President Barack Obama’s final budget will propose a $10 per barrel oil tax, investing the proceeds in mass transit, high-speed rail, urban planning, highway upgrades and self-driving cars, among other programs. It’s a piece of political theatre with no prospect of becoming reality.
“President Obama’s 21st Century Clean Transportation System”, outlined by the White House to reporters on Thursday, drew predictable praise from environmental groups and howls of outrage from oil producers.
But the most important thing to remember about the clean transportation plan is that it stands no chance whatever of becoming law.
Raising revenue and spending money are powers reserved to Congress by the U.S. Constitution. The president can propose but Congress decides (“Constitution of the United States”, Article I, Sections 7 and 9).
The Budget and Accounting Act of 1921 requires the president to submit a unified budget to Congress each year (“Preparation, Submission and Execution of the Budget”, Office of Management and Budget, 2015).
Before the Budget and Accounting Act, agencies sent requests for funding individually to the legislature without central coordination.
The budget last budget, for fiscal 2016, which extends through September 30, and was published in February 2015, ran to 150 pages, plus 364 pages of historical tables, and hundreds of pages more of supporting documents.
But while the president is required by law to submit a unified budget, Congress is under no obligation to enact it or even use it as a starting point for its own deliberations.
Congress jealously guards its control over taxation and expenditure and does not look to the president for leadership in this area.
The White House has difficulty getting Congress to follow its proposals even when both houses are controlled by the president’s own party let alone when they are controlled by his opponents.
The budget is therefore something of an ironic work of fiction, used by the administration to showcase ideas most of which have little prospect of becoming reality. […]

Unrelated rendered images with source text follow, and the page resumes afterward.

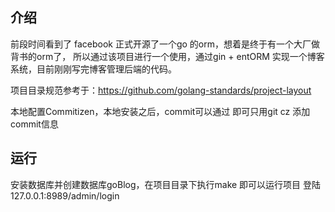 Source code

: ## 介绍

前段时间看到了 facebook 正式开源了一个go 的orm，想着是终于有一个大厂做背书的orm了，
所以通过该项目进行一个使用，通过gin + entORM 实现一个博客系统，目前刚刚写完博客管理后端的代码。

项目目录规范参考于：https://github.com/golang-standards/project-layout

本地配置Commitizen，本地安装之后，commit可以通过 即可只用git cz 添加commit信息

## 运行

安装数据库并创建数据库goBlog，在项目目录下执行make 即可以运行项目
登陆 127.0.0.1:8989/admin/login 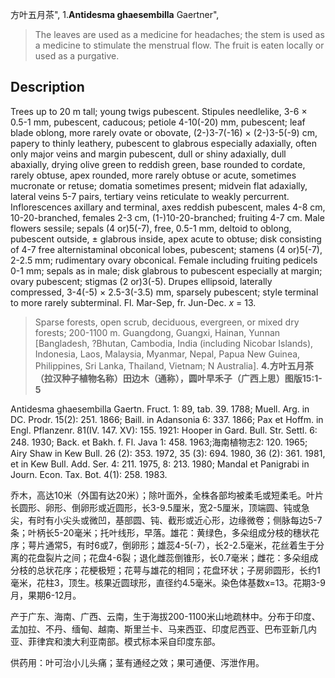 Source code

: 方叶五月茶",
1.**Antidesma ghaesembilla** Gaertner",

> The leaves are used as a medicine for headaches; the stem is used as a medicine to stimulate the menstrual flow. The fruit is eaten locally or used as a purgative.

## Description
Trees up to 20 m tall; young twigs pubescent. Stipules needlelike, 3-6 × 0.5-1 mm, pubescent, caducous; petiole 4-10(-20) mm, pubescent; leaf blade oblong, more rarely ovate or obovate, (2-)3-7(-16) × (2-)3-5(-9) cm, papery to thinly leathery, pubescent to glabrous especially adaxially, often only major veins and margin pubescent, dull or shiny adaxially, dull abaxially, drying olive green to reddish green, base rounded to cordate, rarely obtuse, apex rounded, more rarely obtuse or acute, sometimes mucronate or retuse; domatia sometimes present; midvein flat adaxially, lateral veins 5-7 pairs, tertiary veins reticulate to weakly percurrent. Inflorescences axillary and terminal, axes reddish pubescent, males 4-8 cm, 10-20-branched, females 2-3 cm, (1-)10-20-branched; fruiting 4-7 cm. Male flowers sessile; sepals (4 or)5(-7), free, 0.5-1 mm, deltoid to oblong, pubescent outside, ± glabrous inside, apex acute to obtuse; disk consisting of 4-7 free alternistaminal obconical lobes, pubescent; stamens (4 or)5(-7), 2-2.5 mm; rudimentary ovary obconical. Female including fruiting pedicels 0-1 mm; sepals as in male; disk glabrous to pubescent especially at margin; ovary pubescent; stigmas (2 or)3(-5). Drupes ellipsoid, laterally compressed, 3-4(-5) × 2.5-3(-3.5) mm, sparsely pubescent; style terminal to more rarely subterminal. Fl. Mar-Sep, fr. Jun-Dec. *x* = 13.

> Sparse forests, open scrub, deciduous, evergreen, or mixed dry forests; 200-1100 m. Guangdong, Guangxi, Hainan, Yunnan [Bangladesh, ?Bhutan, Cambodia, India (including Nicobar Islands), Indonesia, Laos, Malaysia, Myanmar, Nepal, Papua New Guinea, Philippines, Sri Lanka, Thailand, Vietnam; N Australia].
**4.方叶五月茶（拉汉种子植物名称）田边木（通称），圆叶早禾子（广西上思）图版15:1-5**

Antidesma ghaesembilla Gaertn. Fruct. 1: 89, tab. 39. 1788; Muell. Arg. in DC. Prodr. 15(2): 251. 1866; Baill. in Adansonia 6: 337. 1866; Pax et Hoffm. in Engl. Pflanzenr. 81(IV. 147. XV): 155. 1921: Hooper in Gard. Bull. Str. Settl. 6: 248. 1930; Back. et Bakh. f. Fl. Java 1: 458. 1963;海南植物志2: 120. 1965; Airy Shaw in Kew Bull. 26 (2): 353. 1972, 35 (3): 694. 1980, 36 (2): 361. 1981, et in Kew Bull. Add. Ser. 4: 211. 1975, 8: 213. 1980; Mandal et Panigrabi in Journ. Econ. Tax. Bot. 4(1): 258. 1983.

乔木，高达10米（外国有达20米）；除叶面外，全株各部均被柔毛或短柔毛。叶片长圆形、卵形、倒卵形或近圆形，长3-9.5厘米，宽2-5厘米，顶端圆、钝或急尖，有时有小尖头或微凹，基部圆、钝、截形或近心形，边缘微卷；侧脉每边5-7条；叶柄长5-20毫米；托叶线形，早落。雄花：黄绿色，多朵组成分枝的穗状花序；萼片通常5，有时6或7，倒卵形；雄蕊4-5(-7），长2-2.5毫米，花丝着生于分离的花盘裂片之间；花盘4-6裂；退化雌蕊倒锥形，长0.7毫米；雌花：多朵组成分枝的总状花序；花梗极短；花萼与雄花的相同；花盘环状；子房卵圆形，长约1毫米，花柱3，顶生。核果近圆球形，直径约4.5毫米。染色体基数x=13。花期3-9月，果期6-12月。

产于广东、海南、广西、云南，生于海拔200-1100米山地疏林中。分布于印度、孟加拉、不丹、缅甸、越南、斯里兰卡、马来西亚、印度尼西亚、巴布亚新几内亚、菲律宾和澳大利亚南部。模式标本采自印度东部。

供药用：叶可治小儿头痛；茎有通经之效；果可通便、泻泄作用。
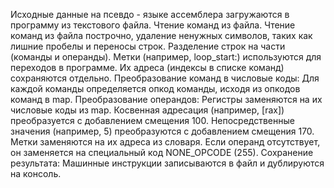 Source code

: Исходные данные на псевдо - языке ассемблера загружаются в программу из текстового файла. 
Чтение команд из файла.
Чтение команд из файла построчно, удаление ненужных символов, таких как лишние пробелы и переносы строк. Разделение строк на части (команды и операнды).
Метки (например, loop_start:) используются для переходов в программе. Их адреса (индексы в списке команд) сохраняются отдельно.
Преобразование команд в числовые коды:
Для каждой команды определяется опкод команды, исходя из опкодов команд в map.
Преобразование операндов:
Регистры заменяются на их числовые коды из map.
Косвенная адресация (например, [rax]) преобразуется с добавлением смещения 100.
Непосредственные значения (например, 5) преобразуются с добавлением смещения 170.
Метки заменяются на их адреса из словаря.
Если операнд отсутствует, он заменяется на специальный код NONE_OPCODE (255).
Сохранение результата:
Машинные инструкции записываются в файл и дублируются на консоль.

Even the administration does not appear to be taking the proposal seriously.
When asked how the tax would work, the director of the White House economic council said only that it would be paid by oil companies but not at the wellhead where oil is produced.
“We look forward to working through the details with Congress,” he said (“Obama proposes $10 per barrel oil tax”, Financial Times, Feb. 4).
The chances of a Republican-controlled Congress with close ties to oil and gas producers and an aversion to increasing taxes “working through the details” are not significantly different from zero.
The administration is well aware of all this. The president’s clean transportation plan and its $10 oil tax are a piece of political theater rather than meant to be taken as a serious policy proposal.